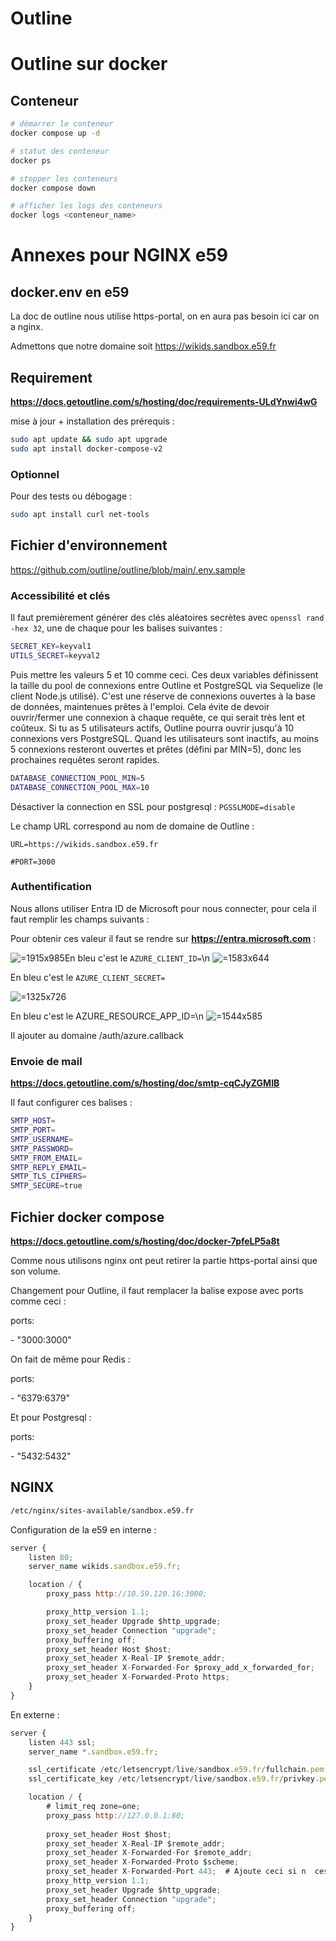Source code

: # Outline

# Outline **sur docker**

## Conteneur

```bash
# démarrer le conteneur
docker compose up -d

# statut des conteneur
docker ps

# stopper les conteneurs
docker compose down

# afficher les logs des conteneurs
docker logs <conteneur_name>
```

# Annexes pour NGINX e59

## docker.env en e59 

La doc de outline nous utilise https-portal, on en aura pas besoin ici car on a nginx.

Admettons que notre domaine soit https://wikids.sandbox.e59.fr

## Requirement

__<https://docs.getoutline.com/s/hosting/doc/requirements-ULdYnwi4wG>__

mise à jour + installation des prérequis : 

```bash
sudo apt update && sudo apt upgrade
sudo apt install docker-compose-v2
```

### Optionnel

Pour des tests ou débogage : 

```bash
sudo apt install curl net-tools
```

## Fichier d'environnement

<https://github.com/outline/outline/blob/main/.env.sample>

### Accessibilité et clés

Il faut premièrement générer des clés aléatoires secrètes avec `openssl rand -hex 32`, une de chaque pour les balises suivantes : 

```bash
SECRET_KEY=keyval1
UTILS_SECRET=keyval2
```

Puis mettre les valeurs 5 et 10 comme ceci. Ces deux variables définissent la taille du pool de connexions entre Outline et PostgreSQL via Sequelize (le client Node.js utilisé). C'est une réserve de connexions ouvertes à la base de données, maintenues prêtes à l'emploi. Cela évite de devoir ouvrir/fermer une connexion à chaque requête, ce qui serait très lent et coûteux. Si tu as 5 utilisateurs actifs, Outline pourra ouvrir jusqu'à 10 connexions vers PostgreSQL. Quand les utilisateurs sont inactifs, au moins 5 connexions resteront ouvertes et prêtes (défini par MIN=5), donc les prochaines requêtes seront rapides.

```bash
DATABASE_CONNECTION_POOL_MIN=5
DATABASE_CONNECTION_POOL_MAX=10
```

Désactiver la connection en SSL pour postgresql : `PGSSLMODE=disable`

Le champ URL correspond au nom de domaine de Outline :

`URL=https://wikids.sandbox.e59.fr`

`#PORT=3000`

### Authentification 

Nous allons utiliser Entra ID de Microsoft pour nous connecter, pour cela il faut remplir les champs suivants : 

Pour obtenir ces valeur il faut se rendre sur __<https://entra.microsoft.com>__ : 

 ![](attachments/69f09631-057e-47bc-8d05-ea6df0e4f6da.png " =1915x985")En bleu c'est le `AZURE_CLIENT_ID=`\n ![](attachments/b1326bef-265a-4ccc-90e2-5c47630cdcb5.png " =1583x644")

En bleu c'est le `AZURE_CLIENT_SECRET=`

 ![](attachments/341c964c-c633-44c2-8d99-e49538b30249.png " =1325x726")

En bleu c'est le AZURE_RESOURCE_APP_ID=\n ![](attachments/ce7db5b1-2eab-41b7-a9e3-4fb8ca7bea3c.png " =1544x585")

Il ajouter au domaine /auth/azure.callback

### Envoie de mail

__<https://docs.getoutline.com/s/hosting/doc/smtp-cqCJyZGMIB>__

Il faut configurer ces balises : 

```bash
SMTP_HOST=
SMTP_PORT=
SMTP_USERNAME=
SMTP_PASSWORD=
SMTP_FROM_EMAIL=
SMTP_REPLY_EMAIL=
SMTP_TLS_CIPHERS=
SMTP_SECURE=true
```

## Fichier docker compose

__<https://docs.getoutline.com/s/hosting/doc/docker-7pfeLP5a8t>__

Comme nous utilisons nginx ont peut retirer la partie https-portal ainsi que son volume.

Changement pour Outline, il faut remplacer la balise expose avec ports comme ceci : 

ports:

\- "3000:3000"

On fait de même pour Redis : 

ports:

\- "6379:6379"

Et pour Postgresql : 

ports:

\- "5432:5432"

## NGINX

```bash
/etc/nginx/sites-available/sandbox.e59.fr
```

Configuration de la e59 en interne : 

```javascript
server {
    listen 80;
    server_name wikids.sandbox.e59.fr;

    location / {
        proxy_pass http://10.59.120.16:3000;

        proxy_http_version 1.1;
        proxy_set_header Upgrade $http_upgrade;
        proxy_set_header Connection "upgrade";
        proxy_buffering off;
        proxy_set_header Host $host;
        proxy_set_header X-Real-IP $remote_addr;
        proxy_set_header X-Forwarded-For $proxy_add_x_forwarded_for;
        proxy_set_header X-Forwarded-Proto https;
    }
}
```

En externe : 

```javascript
server {
    listen 443 ssl;
    server_name *.sandbox.e59.fr;

    ssl_certificate /etc/letsencrypt/live/sandbox.e59.fr/fullchain.pem;
    ssl_certificate_key /etc/letsencrypt/live/sandbox.e59.fr/privkey.pem;

    location / {
        # limit_req zone=one;
        proxy_pass http://127.0.0.1:80;
        
        proxy_set_header Host $host;
        proxy_set_header X-Real-IP $remote_addr;
        proxy_set_header X-Forwarded-For $remote_addr;
        proxy_set_header X-Forwarded-Proto $scheme;
        proxy_set_header X-Forwarded-Port 443;  # Ajoute ceci si n  cessaire
        proxy_http_version 1.1;
        proxy_set_header Upgrade $http_upgrade;
        proxy_set_header Connection "upgrade";
        proxy_buffering off;
    }
}
```
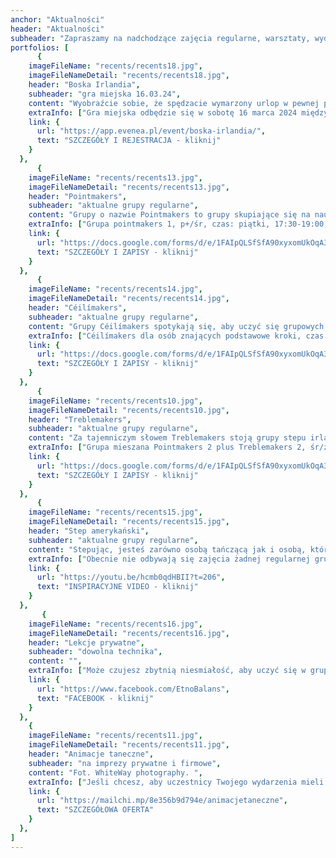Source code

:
 ```yaml
---
anchor: "Aktualności"
header: "Aktualności"
subheader: "Zapraszamy na nadchodzące zajęcia regularne, warsztaty, wydarzenia, projekty."
portfolios: [
      {
    imageFileName: "recents/recents18.jpg",
    imageFileNameDetail: "recents/recents18.jpg",
    header: "Boska Irlandia",
    subheader: "gra miejska 16.03.24",
    content: "Wyobraźcie sobie, że spędzacie wymarzony urlop w pewnej przytulnej irlandzkiej wiosce i jeden mały spacer zmienia wszystko. Zamiast cieszyć się wakacjami, napełniać brzuchy słodkimi scone'ami, aktywizować trekingiem po zielonych równinach lub relaksować się wieczorami w pubie, będziecie musieli podołać kilku wyzwaniom, aby Wasze życie wróciło do normy. Jeśli nie straszne Wam krajobrazy pola bitwy, macie celne oko, artystyczne zapędy, bystre umysły, poczucie rytmu i wiedzę rozległą niczym druidzi, na pewno poradzicie sobie doskonale!",
    extraInfo: ["Gra miejska odbędzie się w sobotę 16 marca 2024 między 10:00 a 14:30 w okolicach Starego Miasta w Poznaniu.", "Rejestracja na wydarzenie będzie otwarta: 4 - 12 marca 2024.", "Udział w grze jest bezpłatny.", "Wiek uczestników: od zera do nieskończoności."],
    link: {
      url: "https://app.evenea.pl/event/boska-irlandia/",
      text: "SZCZEGÓŁY I REJESTRACJA - kliknij"
    }
  },  
      {
    imageFileName: "recents/recents13.jpg",
    imageFileNameDetail: "recents/recents13.jpg",
    header: "Pointmakers",
    subheader: "aktualne grupy regularne",
    content: "Grupy o nazwie Pointmakers to grupy skupiające się na nauce solowego tańca irlandzkiego w miękkich butach. Tańczony na śródstopiu sprawia wrażenie bardzo lekkiego i zwiewnego. Kroki obfitują w precyzyjne pozycje stóp, podnoszenia nóg i podskoki. Taniec ten na pewno ćwiczy kondycję, wspiera elastyczność i doenergetyzowuje.",
    extraInfo: ["Grupa pointmakers 1, p+/śr, czas: piątki, 17:30-19:00, miejsce: STA, Ratajczaka 18, Poznań", "Grupa pointmakers 2 (plus Treblemakers), śr/zaaw, czas: środy, 17:30-19:30, miejsce: STA, Ratajczaka 18, Poznań", "Na zajęcia warto zabrać: wygodne ciuchy i lekkie buty, wodę.", "Jeśli nie ma grupy na Twoim poziomie, daj nam znać, że interesuje Cię nauka. Jeśli w najbliższym czasie nie otworzymy grupy, zawsze możesz skorzystać z lekcji indywidualnych lub zainicjować własną grupę, zbierając przyjaciół."],
    link: {
      url: "https://docs.google.com/forms/d/e/1FAIpQLSfSfA90xyxomUkOqA38i-jM1p-sc7OmJGJ9A3LHGpzxvly7VA/viewform",
      text: "SZCZEGÓŁY I ZAPISY - kliknij"
    }
  },  
      {
    imageFileName: "recents/recents14.jpg",
    imageFileNameDetail: "recents/recents14.jpg",
    header: "Céilímakers",
    subheader: "aktualne grupy regularne",
    content: "Grupy Céilímakers spotykają się, aby uczyć się grupowych tańców irlandzkich (céilí oraz setów). Czasem zdarzają się tutaj także wtręty z innych regionów związanych z celtycką kulturą. Na zajęciach nie brakuje dobrej zabawy, socjalizacji, integracji i ... potu :)",
    extraInfo: ["Céilímakers dla osób znających podstawowe kroki, czas: piątki 19:00-21:00, miejsce: STA, Ratajczaka 18, Poznań", "Na zajęcia warto zabrać: wygodne ciuchy i lekkie buty, wodę.", "Jeśli nie ma grupy na Twoim poziomie, daj nam znać, że interesuje Cię nauka. Jeśli w najbliższym czasie nie otworzymy grupy, zawsze możesz skorzystać z lekcji indywidualnych lub zainicjować własną grupę, zbierając przyjaciół."],
    link: {
      url: "https://docs.google.com/forms/d/e/1FAIpQLSfSfA90xyxomUkOqA38i-jM1p-sc7OmJGJ9A3LHGpzxvly7VA/viewform",
      text: "SZCZEGÓŁY I ZAPISY - kliknij"
    }
  },
      {
    imageFileName: "recents/recents10.jpg",
    imageFileNameDetail: "recents/recents10.jpg",
    header: "Treblemakers",
    subheader: "aktualne grupy regularne",
    content: "Za tajemniczym słowem Treblemakers stoją grupy stepu irlandzkiego, a słowo treble oznacza jeden z podstawowych kroków w stepowaniu. Nasz styl uczenia opiera się przede wszystkim na przykładaniu uwagi do rytmu i szukaniu wygody dostosowanej do własnego ciała. Tańczymy solo, ale jednocześnie, a współbrzmienie w grupie to niesamowicie budujące doświadczenie, które porusza i buduje więź.",
    extraInfo: ["Grupa mieszana Pointmakers 2 plus Treblemakers 2, śr/zaaw, czas: środy, 17:30-19:30, miejsce: STA, Ratajczaka 18, Poznań", "Na zajęcia warto zabrać: wygodne ciuchy, buty do stepu lub półbuty na twardej podeszwie, wodę.", "Jeśli nie ma grupy na Twoim poziomie, daj nam znać, że interesuje Cię nauka. Jeśli w najbliższym czasie nie otworzymy grupy, zawsze możesz skorzystać z lekcji indywidualnych lub zainicjować własną grupę, zbierając przyjaciół."],
    link: {
      url: "https://docs.google.com/forms/d/e/1FAIpQLSfSfA90xyxomUkOqA38i-jM1p-sc7OmJGJ9A3LHGpzxvly7VA/viewform",
      text: "SZCZEGÓŁY I ZAPISY - kliknij"
    }
  },
      {
    imageFileName: "recents/recents15.jpg",
    imageFileNameDetail: "recents/recents15.jpg",
    header: "Step amerykański",
    subheader: "aktualne grupy regularne",
    content: "Stepując, jesteś zarówno osobą tańczącą jak i osobą, która tworzy muzykę, a dokładniej sekcję perkusyjną. Podczas zajęć uczymy się zarówno gotowych sekwencji i choreografii, jak i improwizacji, która pozwala popłynąć naszym wewnętrznym impulsom.",
    extraInfo: ["Obecnie nie odbywają się zajęcia żadnej regularnej grupy.", "Jeśli nie ma grupy na Twoim poziomie, daj nam znać, że interesuje Cię nauka. Jeśli w najbliższym czasie nie otworzymy grupy, zawsze możesz skorzystać z lekcji indywidualnych lub zainicjować własną grupę, zbierając przyjaciół."],
    link: {
      url: "https://youtu.be/hcmb0qdHBII?t=206",
      text: "INSPIRACYJNE VIDEO - kliknij"
    }
  },
       {
    imageFileName: "recents/recents16.jpg",
    imageFileNameDetail: "recents/recents16.jpg",
    header: "Lekcje prywatne",
    subheader: "dowolna technika",
    content: "",
    extraInfo: ["Może czujesz zbytnią niesmiałość, aby uczyć się w grupie. Może chcesz nauczyć się czegoś bardzo konkretnego, np. choreografii, trudniejszego kroku lub sekwencji. Może trudno dopasować Ci Twój grafik do regularnych zajęć. Jakikolwiek masz cel, jesteśmy bardzo otwarci na lekcje 1:1.", "Proponujemy zajęcia: wszystkich rodzajów tańca irlandzkiego, stepu amerykańskiego, zajęcia umuzykalniające i poprawiające poczucie rytmu oraz mindful movement.", "Umówić lekcję możesz mailowo: magda@etnobalans.pl lub telefonicznie 502 582 480."],
    link: {
      url: "https://www.facebook.com/EtnoBalans",
      text: "FACEBOOK - kliknij"
    }
  },
    {
    imageFileName: "recents/recents11.jpg",
    imageFileNameDetail: "recents/recents11.jpg",
    header: "Animacje taneczne",
    subheader: "na imprezy prywatne i firmowe",
    content: "Fot. WhiteWay photography. ",
    extraInfo: ["Jeśli chcesz, aby uczestnicy Twojego wydarzenia mieli szansę lepiej się poznać, roztopić pierwsze lody, łatwiej złapać nić porozumienia, spotkajmy się. Kontakt w ruchu do dźwięków muzyki na żywo potrafi działać cuda i zbliżać bez zbędnych słów.", "Specjalizujemy się przede wszystkim w prowadzeniu animacji w klimacie irlandzkim i szkockim (tzw. ceilidh), ale chętnie proponujemy również małe wtręty m.in. z Bretanii, Izraela, USA czy Bałkanów.","Nasze animacje sprawdzają się zarówno podczas kameralnych, jak i dużych imprez (do 200 osób). Polecamy się na wesela, urodziny, wieczory panieńskie lub kawalerskie, rocznice ślubu, zjazdy rodzinne, konferencje..."],
    link: {
      url: "https://mailchi.mp/8e356b9d794e/animacjetaneczne",
      text: "SZCZEGÓŁOWA OFERTA"
    }
  },
]
---
```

··········

• **Required action**:
Find the lines above that contain "portal" and give their count, with nothing added.

• **Solution to this problem**:
2